The preimage of a maximal ideal is maximal I'm having some difficulty with this homework problem:

Let $A, B$ be reduced finitely generated $\mathbb{C}$-algebras, and $\psi : A \longrightarrow B$ a $\mathbb{C}$-algebra homomorphism. Let $\mathcal{M} \subset B$ be a maximal ideal. Show that $\psi^{-1}(\mathcal{M})$ is also a maximal ideal.

Here's what I have so far. The preimage of a prime ideal under a homomorphism is a prime ideal, so we know $\psi^{-1}(\mathcal{M})$ is a prime ideal. Also, if the homomorphism is surjective, then the image of an ideal is an ideal; but unfortunately we don't know $\psi$ is surjective. 

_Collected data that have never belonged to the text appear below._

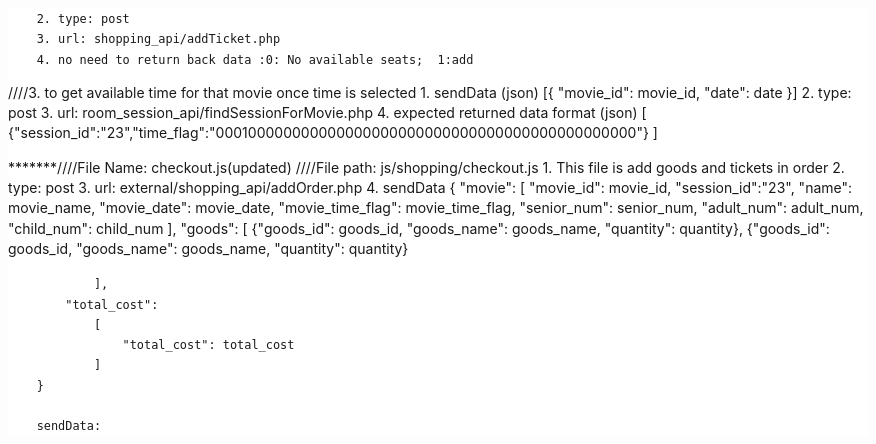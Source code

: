         2. type: post
        3. url: shopping_api/addTicket.php
        4. no need to return back data :0: No available seats;  1:add 
////3. to get available time for that movie once time is selected
        1. sendData (json)
            [{
                "movie_id": movie_id,
                "date": date
            }]
        2. type: post
        3. url: room_session_api/findSessionForMovie.php
        4. expected returned data format (json)
            [
            {"session_id":"23","time_flag":"000100000000000000000000000000000000000000000000"}
            ]




*******////File Name: checkout.js(updated)
////File path: js/shopping/checkout.js
    1. This file is add goods and tickets in order 
    2. type: post
    3. url: external/shopping_api/addOrder.php
    4. sendData
        {
            "movie":
                [
                    "movie_id": movie_id,
                    "session_id":"23",
                    "name": movie_name,
                    "movie_date": movie_date,
                    "movie_time_flag": movie_time_flag,
                    "senior_num": senior_num,
                    "adult_num": adult_num,
                    "child_num": child_num
                ],
            "goods":
                [
                    {"goods_id": goods_id,
                    "goods_name": goods_name,
                    "quantity": quantity},
                    {"goods_id": goods_id,
                    "goods_name": goods_name,
                    "quantity": quantity}
                    
                ],
            "total_cost":
                [
                    "total_cost": total_cost
                ]
        }

        sendData:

So suppose that there is an ideal $\mathcal{J} \subset A$ such that $\mathcal{J} \supsetneq \psi^{-1}(\mathcal{M})$. Then $\psi(\mathcal{J}) \supsetneq \mathcal{M}$. But $\psi(\mathcal{J})$ is not necessarily an ideal, so consider the ideal it generates (which I'll denote $\langle\psi(\mathcal{J})\rangle$ - not sure if this notation is standard). This ideal contains $\mathcal{M}$, and since $\mathcal{M}$ is maximal we have $\langle\psi(\mathcal{J})\rangle = B$. Therefore any $f \in B$ can be written as a linear combination of elements of $B$ with coefficients in $\psi(\mathcal{J})$, and in particular, all of the generators of $B$ can be written this way.

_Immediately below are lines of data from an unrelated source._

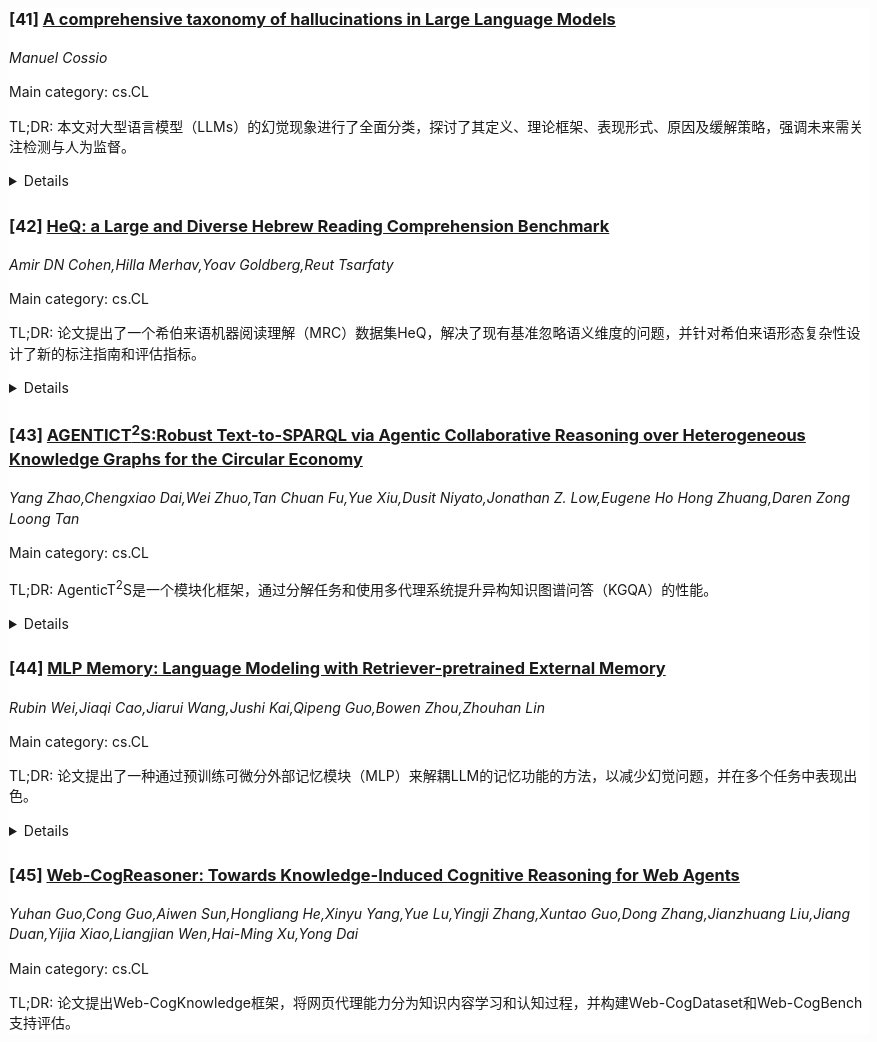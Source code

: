 
### [41] [A comprehensive taxonomy of hallucinations in Large Language Models](https://arxiv.org/abs/2508.01781)
*Manuel Cossio*

Main category: cs.CL

TL;DR: 本文对大型语言模型（LLMs）的幻觉现象进行了全面分类，探讨了其定义、理论框架、表现形式、原因及缓解策略，强调未来需关注检测与人为监督。


<details><summary>Details</summary></details>


### [42] [HeQ: a Large and Diverse Hebrew Reading Comprehension Benchmark](https://arxiv.org/abs/2508.01812)
*Amir DN Cohen,Hilla Merhav,Yoav Goldberg,Reut Tsarfaty*

Main category: cs.CL

TL;DR: 论文提出了一个希伯来语机器阅读理解（MRC）数据集HeQ，解决了现有基准忽略语义维度的问题，并针对希伯来语形态复杂性设计了新的标注指南和评估指标。


<details><summary>Details</summary></details>


### [43] [AGENTICT$^2$S:Robust Text-to-SPARQL via Agentic Collaborative Reasoning over Heterogeneous Knowledge Graphs for the Circular Economy](https://arxiv.org/abs/2508.01815)
*Yang Zhao,Chengxiao Dai,Wei Zhuo,Tan Chuan Fu,Yue Xiu,Dusit Niyato,Jonathan Z. Low,Eugene Ho Hong Zhuang,Daren Zong Loong Tan*

Main category: cs.CL

TL;DR: AgenticT$^2$S是一个模块化框架，通过分解任务和使用多代理系统提升异构知识图谱问答（KGQA）的性能。


<details><summary>Details</summary></details>


### [44] [MLP Memory: Language Modeling with Retriever-pretrained External Memory](https://arxiv.org/abs/2508.01832)
*Rubin Wei,Jiaqi Cao,Jiarui Wang,Jushi Kai,Qipeng Guo,Bowen Zhou,Zhouhan Lin*

Main category: cs.CL

TL;DR: 论文提出了一种通过预训练可微分外部记忆模块（MLP）来解耦LLM的记忆功能的方法，以减少幻觉问题，并在多个任务中表现出色。


<details><summary>Details</summary></details>


### [45] [Web-CogReasoner: Towards Knowledge-Induced Cognitive Reasoning for Web Agents](https://arxiv.org/abs/2508.01858)
*Yuhan Guo,Cong Guo,Aiwen Sun,Hongliang He,Xinyu Yang,Yue Lu,Yingji Zhang,Xuntao Guo,Dong Zhang,Jianzhuang Liu,Jiang Duan,Yijia Xiao,Liangjian Wen,Hai-Ming Xu,Yong Dai*

Main category: cs.CL

TL;DR: 论文提出Web-CogKnowledge框架，将网页代理能力分为知识内容学习和认知过程，并构建Web-CogDataset和Web-CogBench支持评估。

I want to say that $\mathcal{J} = A$, but I'm not sure how to prove it.
 A: First of all note that the assumption that $A$ and $B$ be algebras over a field $k$ and $\psi$ is a $k$-algebra homomorphism is crucial, since the injection $\mathbb Z \hookrightarrow \mathbb Q$ shows that the pullback of $(0)$, which is maximal in $\mathbb Q$, is $(0)$ which is not maximal in $\mathbb Z$.  Or you can take $A=k[X] \hookrightarrow B=k(X)$, the natural injection of a polynomial ring into its function field and again pull back the zero ideal.
To prove this, since it's a homework problem, I'm going to assume the following lemma for a $k$-algebra $A$: (a) If $A$ is a domain such that every element $a \in A$ is the root of a non-zero polynomial in $k[X]$ (i.e. $A$ is algebraic over $k$), then $A$ is a field; (b) if $A$ is a field and is contained in an affine $k$-algebra domain, then $A$ is algebraic over $k$.
These are basic results which you should have covered, but I'll sketch the proof of this lemma before proceeding.  For part (a), let $a \in A$, it suffices to show $k[a]$ is a field, and you may assume $A=k[a]$.  Consider the map $k[X] \rightarrow A$ mapping $f$ to $f(a)$, let the kernel be $I$, show $A \cong k[X]/I$, and since $a$ is algebraic over $k$, $I \neq 0$.  But $k[X]$ is a PID, so $I=(f)$ for $f$ irreducible, so $I$ is maximal and $A$ is a field. Part (b) takes more work, I'm afraid, but in the case $k=\mathbb C$ is algebraically closed, it's easier to see.
Given this lemma, define a map $A \rightarrow B/ \mathfrak m$ by sending $a$ to $\psi(a)+ \mathfrak m$, which has kernel $\psi^{-1}(\mathfrak m)=: \mathfrak n$.  Hence, $A/ \mathfrak n$ is isomorphic to a subalgebra of $B/ \mathfrak m$.  By part (b) of the lemma above, $B/ \mathfrak m$ is algebraic over $k$, hence $A/ \mathfrak n$ is also algebraic over $k$, and a domain, so by part (a) of the lemma, it's a field and so $\mathfrak n$ is maximal.